◆ **Directions**:
Beneath this line are the data; copy exactly the part of them that opens with the line containing "Slack がサポートするのは「すべてのチャンネルを json" and closes with the line containing "Slack ワークスペース一つで良い。 [ワークスペースを作成する", and only that part.

Document images with source code:
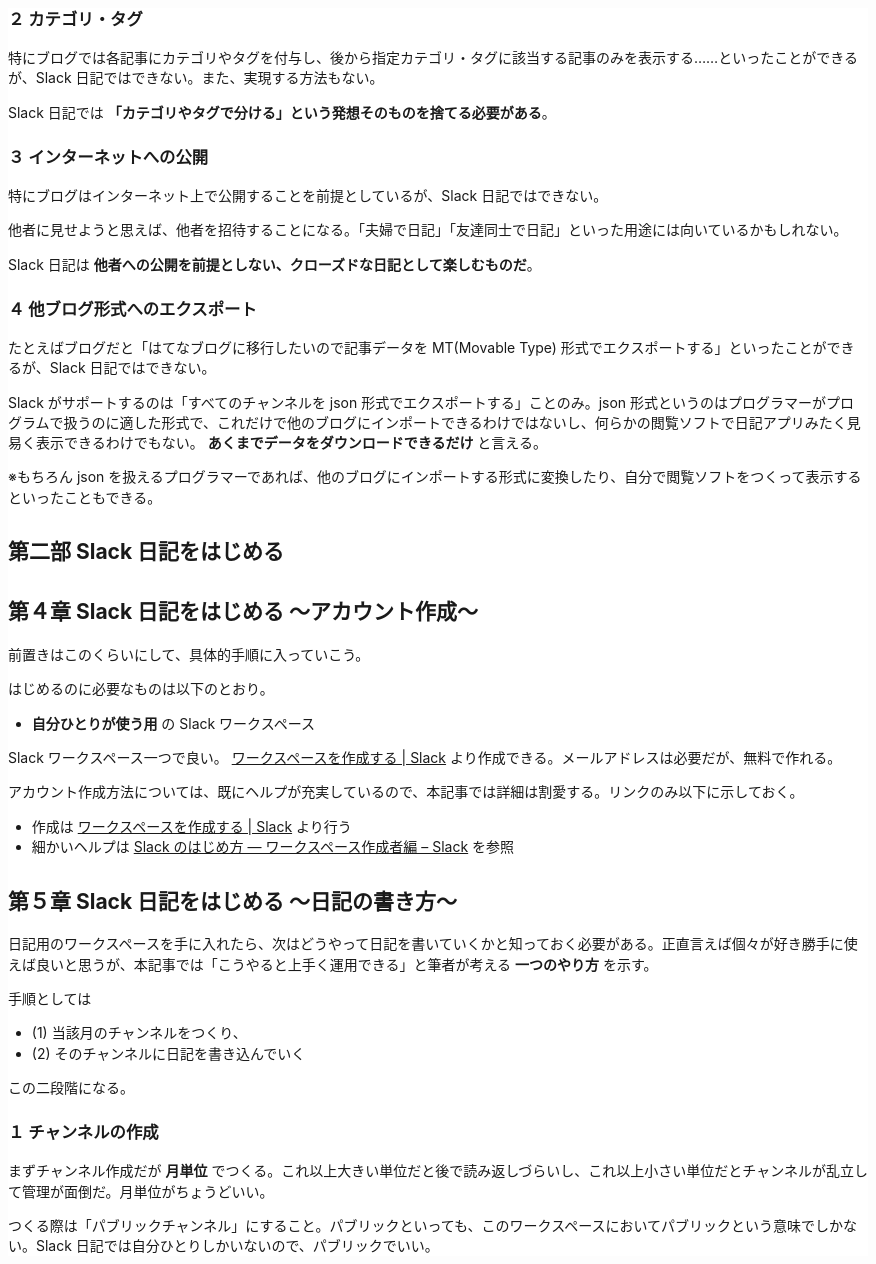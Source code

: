### ２ カテゴリ・タグ
特にブログでは各記事にカテゴリやタグを付与し、後から指定カテゴリ・タグに該当する記事のみを表示する……といったことができるが、Slack 日記ではできない。また、実現する方法もない。

Slack 日記では **「カテゴリやタグで分ける」という発想そのものを捨てる必要がある**。

### ３ インターネットへの公開
特にブログはインターネット上で公開することを前提としているが、Slack 日記ではできない。

他者に見せようと思えば、他者を招待することになる。「夫婦で日記」「友達同士で日記」といった用途には向いているかもしれない。

Slack 日記は **他者への公開を前提としない、クローズドな日記として楽しむものだ**。

### ４ 他ブログ形式へのエクスポート
たとえばブログだと「はてなブログに移行したいので記事データを MT(Movable Type) 形式でエクスポートする」といったことができるが、Slack 日記ではできない。

Slack がサポートするのは「すべてのチャンネルを json 形式でエクスポートする」ことのみ。json 形式というのはプログラマーがプログラムで扱うのに適した形式で、これだけで他のブログにインポートできるわけではないし、何らかの閲覧ソフトで日記アプリみたく見易く表示できるわけでもない。 **あくまでデータをダウンロードできるだけ** と言える。

※もちろん json を扱えるプログラマーであれば、他のブログにインポートする形式に変換したり、自分で閲覧ソフトをつくって表示するといったこともできる。

## 第二部 Slack 日記をはじめる

## 第４章 Slack 日記をはじめる ～アカウント作成～
前置きはこのくらいにして、具体的手順に入っていこう。

はじめるのに必要なものは以下のとおり。

- **自分ひとりが使う用** の Slack ワークスペース

Slack ワークスペース一つで良い。 [ワークスペースを作成する | Slack](https://slack.com/create) より作成できる。メールアドレスは必要だが、無料で作れる。

アカウント作成方法については、既にヘルプが充実しているので、本記事では詳細は割愛する。リンクのみ以下に示しておく。

- 作成は [ワークスペースを作成する | Slack](https://slack.com/create) より行う
- 細かいヘルプは [Slack のはじめ方 — ワークスペース作成者編 – Slack](https://get.slack.help/hc/ja/articles/217626298-Slack-%E3%81%AE%E3%81%AF%E3%81%98%E3%82%81%E6%96%B9-%E3%83%AF%E3%83%BC%E3%82%AF%E3%82%B9%E3%83%9A%E3%83%BC%E3%82%B9%E4%BD%9C%E6%88%90%E8%80%85%E7%B7%A8) を参照

## 第５章 Slack 日記をはじめる ～日記の書き方～
日記用のワークスペースを手に入れたら、次はどうやって日記を書いていくかと知っておく必要がある。正直言えば個々が好き勝手に使えば良いと思うが、本記事では「こうやると上手く運用できる」と筆者が考える **一つのやり方** を示す。

手順としては

- (1) 当該月のチャンネルをつくり、
- (2) そのチャンネルに日記を書き込んでいく

この二段階になる。

### １ チャンネルの作成
まずチャンネル作成だが **月単位** でつくる。これ以上大きい単位だと後で読み返しづらいし、これ以上小さい単位だとチャンネルが乱立して管理が面倒だ。月単位がちょうどいい。

つくる際は「パブリックチャンネル」にすること。パブリックといっても、このワークスペースにおいてパブリックという意味でしかない。Slack 日記では自分ひとりしかいないので、パブリックでいい。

◆ **The answer**:
Slack がサポートするのは「すべてのチャンネルを json 形式でエクスポートする」ことのみ。json 形式というのはプログラマーがプログラムで扱うのに適した形式で、これだけで他のブログにインポートできるわけではないし、何らかの閲覧ソフトで日記アプリみたく見易く表示できるわけでもない。 **あくまでデータをダウンロードできるだけ** と言える。

※もちろん json を扱えるプログラマーであれば、他のブログにインポートする形式に変換したり、自分で閲覧ソフトをつくって表示するといったこともできる。

## 第二部 Slack 日記をはじめる

## 第４章 Slack 日記をはじめる ～アカウント作成～
前置きはこのくらいにして、具体的手順に入っていこう。

はじめるのに必要なものは以下のとおり。

- **自分ひとりが使う用** の Slack ワークスペース

Slack ワークスペース一つで良い。 [ワークスペースを作成する | Slack](https://slack.com/create) より作成できる。メールアドレスは必要だが、無料で作れる。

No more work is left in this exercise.